You’ve been critical of brokers receiving YSPs. What is the biggest problem with them, in
your view? Nondisclosure. I don’t think anybody defends the use of compensation that’s not
disclosed. Certainly, there have been cases of firms that have not been straightforward in their
disclosure of YSP compensation. Also, [the U.S. Department of Housing and Urban Development
(HUD)] has permitted for many years a very confusing form of disclosure described as “paid
outside of closing,” which most borrowers don’t understand comes from them.
Part of the more general problem is consumers just have a difficult time understanding the
economic significance of payments that are made on a monthly basis.
How can brokers, legislators and consumers come to a compromise on YSPs and
compensation for mortgage brokers? The trend that both the Federal Reserve Board and HUD
are looking at is clear disclosures upfront of the amount of compensation that the originator will
receive, with the dollar signs in current terms that are clear and agreed to before the borrower is
locked into an arrangement.
What problems would you say still exist with how compensation is regulated? The chief problem
is how you treat equally different distribution channels: direct lenders as opposed to originators.
It’s important that the solution be comprehensive and covers both channels. There are ways of
developing shadow-pricing of the wholesale value of a loan that would yield an implicit YSP for
direct lenders that could be used to get similar disclosure for all distribution venues. That’s the
trick, imposing equal disclosures and ethics for brokers and direct lenders, and that’s the regulatory
challenge that still hasn’t been worked out.
The truth of the matter is that [mortgages] are a valuable distribution mechanism. There should be
a way to have relatively low-cost origination agencies and broker vehicles, like the industry provides.
It just has to be done in a way that consumers understand and that is not rife with conflicts.
What should the Obama administration do to reform and invigorate the housing market?
The new administration has to deal with some conflicting impulses. It needs to get home financing
going again, and [Fannie Mae and Freddie Mac] are going to continue to play a big role. But we
also need to get the private side working again. Whether [the vehicle is] going to be traditional
mortgage-backed securities, securitization processes, something more like the covered bond
schemes of Europe or something new entirely remains to be seen.

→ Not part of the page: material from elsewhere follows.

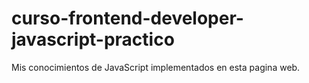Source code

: # curso-frontend-developer-javascript-practico
Mis conocimientos de JavaScript implementados en esta pagina web.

What’s your outlook for this year, overall? I hope that we can begin to stabilize the housing
markets. It’s reasonable to expect that the government is going to have a very large role in that
process. But hopefully 2009 will be a year of substantial modifications, with the restoration of
more traditional private financing. The backlog of distressed loans has got to be the top priority,
and the new financings will come after that.
Jennifer Landree is a Seattle-area freelance writer. For questions or comments, e-mail articles@scotsmanguide.com.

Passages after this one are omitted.